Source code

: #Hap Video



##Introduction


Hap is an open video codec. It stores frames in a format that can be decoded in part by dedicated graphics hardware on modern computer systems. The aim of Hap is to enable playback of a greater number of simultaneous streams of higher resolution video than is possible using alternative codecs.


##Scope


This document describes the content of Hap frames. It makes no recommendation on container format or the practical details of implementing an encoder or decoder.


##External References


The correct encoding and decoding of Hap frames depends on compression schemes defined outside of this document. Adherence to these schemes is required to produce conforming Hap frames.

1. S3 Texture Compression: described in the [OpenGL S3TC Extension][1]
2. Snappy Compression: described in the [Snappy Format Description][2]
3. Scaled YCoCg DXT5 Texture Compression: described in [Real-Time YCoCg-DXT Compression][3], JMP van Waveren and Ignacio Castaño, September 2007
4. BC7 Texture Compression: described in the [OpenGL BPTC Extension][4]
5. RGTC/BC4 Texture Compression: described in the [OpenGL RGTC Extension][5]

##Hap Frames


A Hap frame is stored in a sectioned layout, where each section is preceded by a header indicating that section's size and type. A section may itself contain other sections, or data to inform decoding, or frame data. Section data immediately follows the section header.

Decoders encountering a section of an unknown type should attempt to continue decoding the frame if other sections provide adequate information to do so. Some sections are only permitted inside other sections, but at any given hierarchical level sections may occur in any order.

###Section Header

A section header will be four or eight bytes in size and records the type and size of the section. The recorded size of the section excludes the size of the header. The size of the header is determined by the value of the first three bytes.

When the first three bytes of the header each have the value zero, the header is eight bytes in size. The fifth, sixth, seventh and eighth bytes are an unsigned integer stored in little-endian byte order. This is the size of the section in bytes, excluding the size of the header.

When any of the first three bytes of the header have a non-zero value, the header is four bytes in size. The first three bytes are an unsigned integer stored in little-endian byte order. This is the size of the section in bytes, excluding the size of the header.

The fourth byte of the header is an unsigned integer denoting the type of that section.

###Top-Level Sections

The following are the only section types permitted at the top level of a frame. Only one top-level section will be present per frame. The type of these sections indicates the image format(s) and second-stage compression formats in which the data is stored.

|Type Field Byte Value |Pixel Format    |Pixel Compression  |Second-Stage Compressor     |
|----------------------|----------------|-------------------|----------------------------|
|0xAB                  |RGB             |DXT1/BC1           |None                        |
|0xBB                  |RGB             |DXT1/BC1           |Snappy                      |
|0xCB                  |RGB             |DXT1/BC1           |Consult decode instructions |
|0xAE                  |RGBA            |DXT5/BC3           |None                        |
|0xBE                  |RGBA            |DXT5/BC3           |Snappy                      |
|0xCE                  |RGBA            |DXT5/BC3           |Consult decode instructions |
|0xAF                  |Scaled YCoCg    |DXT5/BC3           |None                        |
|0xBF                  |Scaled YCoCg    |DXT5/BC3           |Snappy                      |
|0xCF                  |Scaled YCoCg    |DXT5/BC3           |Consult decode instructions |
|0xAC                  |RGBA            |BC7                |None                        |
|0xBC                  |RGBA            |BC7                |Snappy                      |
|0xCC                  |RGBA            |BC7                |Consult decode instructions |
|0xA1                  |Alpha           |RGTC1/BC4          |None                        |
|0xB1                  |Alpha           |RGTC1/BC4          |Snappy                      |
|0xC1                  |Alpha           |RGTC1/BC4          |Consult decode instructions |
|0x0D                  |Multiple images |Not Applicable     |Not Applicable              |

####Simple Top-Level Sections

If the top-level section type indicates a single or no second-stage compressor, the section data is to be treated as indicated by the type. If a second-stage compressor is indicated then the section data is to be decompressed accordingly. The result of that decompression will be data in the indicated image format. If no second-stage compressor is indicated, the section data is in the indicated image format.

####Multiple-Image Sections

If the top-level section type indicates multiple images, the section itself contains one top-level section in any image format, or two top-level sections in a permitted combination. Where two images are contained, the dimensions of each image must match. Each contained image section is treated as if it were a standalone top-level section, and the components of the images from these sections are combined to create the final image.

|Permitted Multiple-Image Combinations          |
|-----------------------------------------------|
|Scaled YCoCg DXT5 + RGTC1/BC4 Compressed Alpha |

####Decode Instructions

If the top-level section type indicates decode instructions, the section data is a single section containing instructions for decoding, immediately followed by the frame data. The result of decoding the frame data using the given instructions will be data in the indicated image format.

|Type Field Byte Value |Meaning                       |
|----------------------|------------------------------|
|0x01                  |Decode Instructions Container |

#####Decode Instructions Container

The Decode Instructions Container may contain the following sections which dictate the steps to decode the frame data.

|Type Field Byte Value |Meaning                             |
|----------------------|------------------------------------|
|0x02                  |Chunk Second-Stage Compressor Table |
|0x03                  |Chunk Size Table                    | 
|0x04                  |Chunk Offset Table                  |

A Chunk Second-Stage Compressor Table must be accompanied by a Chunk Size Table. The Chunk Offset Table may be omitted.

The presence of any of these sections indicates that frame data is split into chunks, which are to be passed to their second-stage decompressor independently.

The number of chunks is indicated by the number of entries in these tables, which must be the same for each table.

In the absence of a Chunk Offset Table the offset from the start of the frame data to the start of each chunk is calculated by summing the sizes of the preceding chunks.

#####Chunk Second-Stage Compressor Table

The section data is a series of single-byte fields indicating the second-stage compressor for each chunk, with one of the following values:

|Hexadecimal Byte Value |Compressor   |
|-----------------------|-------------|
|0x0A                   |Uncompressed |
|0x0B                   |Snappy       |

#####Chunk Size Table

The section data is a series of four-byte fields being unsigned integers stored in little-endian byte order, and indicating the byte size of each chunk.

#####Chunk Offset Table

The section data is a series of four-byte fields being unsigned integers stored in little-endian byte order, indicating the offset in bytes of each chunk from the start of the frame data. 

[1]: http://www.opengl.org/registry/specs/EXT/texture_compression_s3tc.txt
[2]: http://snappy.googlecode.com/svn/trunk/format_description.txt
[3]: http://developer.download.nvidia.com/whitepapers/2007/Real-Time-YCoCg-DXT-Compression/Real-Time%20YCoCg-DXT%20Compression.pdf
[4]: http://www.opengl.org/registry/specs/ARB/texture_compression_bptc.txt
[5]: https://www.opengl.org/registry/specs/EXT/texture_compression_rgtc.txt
============================================================
Return the listing in full, exactly.

Source code

: #Hap Video



##Introduction


Hap is an open video codec. It stores frames in a format that can be decoded in part by dedicated graphics hardware on modern computer systems. The aim of Hap is to enable playback of a greater number of simultaneous streams of higher resolution video than is possible using alternative codecs.


##Scope


This document describes the content of Hap frames. It makes no recommendation on container format or the practical details of implementing an encoder or decoder.


##External References


The correct encoding and decoding of Hap frames depends on compression schemes defined outside of this document. Adherence to these schemes is required to produce conforming Hap frames.

1. S3 Texture Compression: described in the [OpenGL S3TC Extension][1]
2. Snappy Compression: described in the [Snappy Format Description][2]
3. Scaled YCoCg DXT5 Texture Compression: described in [Real-Time YCoCg-DXT Compression][3], JMP van Waveren and Ignacio Castaño, September 2007
4. BC7 Texture Compression: described in the [OpenGL BPTC Extension][4]
5. RGTC/BC4 Texture Compression: described in the [OpenGL RGTC Extension][5]

##Hap Frames


A Hap frame is stored in a sectioned layout, where each section is preceded by a header indicating that section's size and type. A section may itself contain other sections, or data to inform decoding, or frame data. Section data immediately follows the section header.

Decoders encountering a section of an unknown type should attempt to continue decoding the frame if other sections provide adequate information to do so. Some sections are only permitted inside other sections, but at any given hierarchical level sections may occur in any order.

###Section Header

A section header will be four or eight bytes in size and records the type and size of the section. The recorded size of the section excludes the size of the header. The size of the header is determined by the value of the first three bytes.

When the first three bytes of the header each have the value zero, the header is eight bytes in size. The fifth, sixth, seventh and eighth bytes are an unsigned integer stored in little-endian byte order. This is the size of the section in bytes, excluding the size of the header.

When any of the first three bytes of the header have a non-zero value, the header is four bytes in size. The first three bytes are an unsigned integer stored in little-endian byte order. This is the size of the section in bytes, excluding the size of the header.

The fourth byte of the header is an unsigned integer denoting the type of that section.

###Top-Level Sections

The following are the only section types permitted at the top level of a frame. Only one top-level section will be present per frame. The type of these sections indicates the image format(s) and second-stage compression formats in which the data is stored.

|Type Field Byte Value |Pixel Format    |Pixel Compression  |Second-Stage Compressor     |
|----------------------|----------------|-------------------|----------------------------|
|0xAB                  |RGB             |DXT1/BC1           |None                        |
|0xBB                  |RGB             |DXT1/BC1           |Snappy                      |
|0xCB                  |RGB             |DXT1/BC1           |Consult decode instructions |
|0xAE                  |RGBA            |DXT5/BC3           |None                        |
|0xBE                  |RGBA            |DXT5/BC3           |Snappy                      |
|0xCE                  |RGBA            |DXT5/BC3           |Consult decode instructions |
|0xAF                  |Scaled YCoCg    |DXT5/BC3           |None                        |
|0xBF                  |Scaled YCoCg    |DXT5/BC3           |Snappy                      |
|0xCF                  |Scaled YCoCg    |DXT5/BC3           |Consult decode instructions |
|0xAC                  |RGBA            |BC7                |None                        |
|0xBC                  |RGBA            |BC7                |Snappy                      |
|0xCC                  |RGBA            |BC7                |Consult decode instructions |
|0xA1                  |Alpha           |RGTC1/BC4          |None                        |
|0xB1                  |Alpha           |RGTC1/BC4          |Snappy                      |
|0xC1                  |Alpha           |RGTC1/BC4          |Consult decode instructions |
|0x0D                  |Multiple images |Not Applicable     |Not Applicable              |

####Simple Top-Level Sections

If the top-level section type indicates a single or no second-stage compressor, the section data is to be treated as indicated by the type. If a second-stage compressor is indicated then the section data is to be decompressed accordingly. The result of that decompression will be data in the indicated image format. If no second-stage compressor is indicated, the section data is in the indicated image format.

####Multiple-Image Sections

If the top-level section type indicates multiple images, the section itself contains one top-level section in any image format, or two top-level sections in a permitted combination. Where two images are contained, the dimensions of each image must match. Each contained image section is treated as if it were a standalone top-level section, and the components of the images from these sections are combined to create the final image.

|Permitted Multiple-Image Combinations          |
|-----------------------------------------------|
|Scaled YCoCg DXT5 + RGTC1/BC4 Compressed Alpha |

####Decode Instructions

If the top-level section type indicates decode instructions, the section data is a single section containing instructions for decoding, immediately followed by the frame data. The result of decoding the frame data using the given instructions will be data in the indicated image format.

|Type Field Byte Value |Meaning                       |
|----------------------|------------------------------|
|0x01                  |Decode Instructions Container |

#####Decode Instructions Container

The Decode Instructions Container may contain the following sections which dictate the steps to decode the frame data.

|Type Field Byte Value |Meaning                             |
|----------------------|------------------------------------|
|0x02                  |Chunk Second-Stage Compressor Table |
|0x03                  |Chunk Size Table                    | 
|0x04                  |Chunk Offset Table                  |

A Chunk Second-Stage Compressor Table must be accompanied by a Chunk Size Table. The Chunk Offset Table may be omitted.

The presence of any of these sections indicates that frame data is split into chunks, which are to be passed to their second-stage decompressor independently.

The number of chunks is indicated by the number of entries in these tables, which must be the same for each table.

In the absence of a Chunk Offset Table the offset from the start of the frame data to the start of each chunk is calculated by summing the sizes of the preceding chunks.

#####Chunk Second-Stage Compressor Table

The section data is a series of single-byte fields indicating the second-stage compressor for each chunk, with one of the following values:

|Hexadecimal Byte Value |Compressor   |
|-----------------------|-------------|
|0x0A                   |Uncompressed |
|0x0B                   |Snappy       |

#####Chunk Size Table

The section data is a series of four-byte fields being unsigned integers stored in little-endian byte order, and indicating the byte size of each chunk.

#####Chunk Offset Table

The section data is a series of four-byte fields being unsigned integers stored in little-endian byte order, indicating the offset in bytes of each chunk from the start of the frame data. 

[1]: http://www.opengl.org/registry/specs/EXT/texture_compression_s3tc.txt
[2]: http://snappy.googlecode.com/svn/trunk/format_description.txt
[3]: http://developer.download.nvidia.com/whitepapers/2007/Real-Time-YCoCg-DXT-Compression/Real-Time%20YCoCg-DXT%20Compression.pdf
[4]: http://www.opengl.org/registry/specs/ARB/texture_compression_bptc.txt
[5]: https://www.opengl.org/registry/specs/EXT/texture_compression_rgtc.txt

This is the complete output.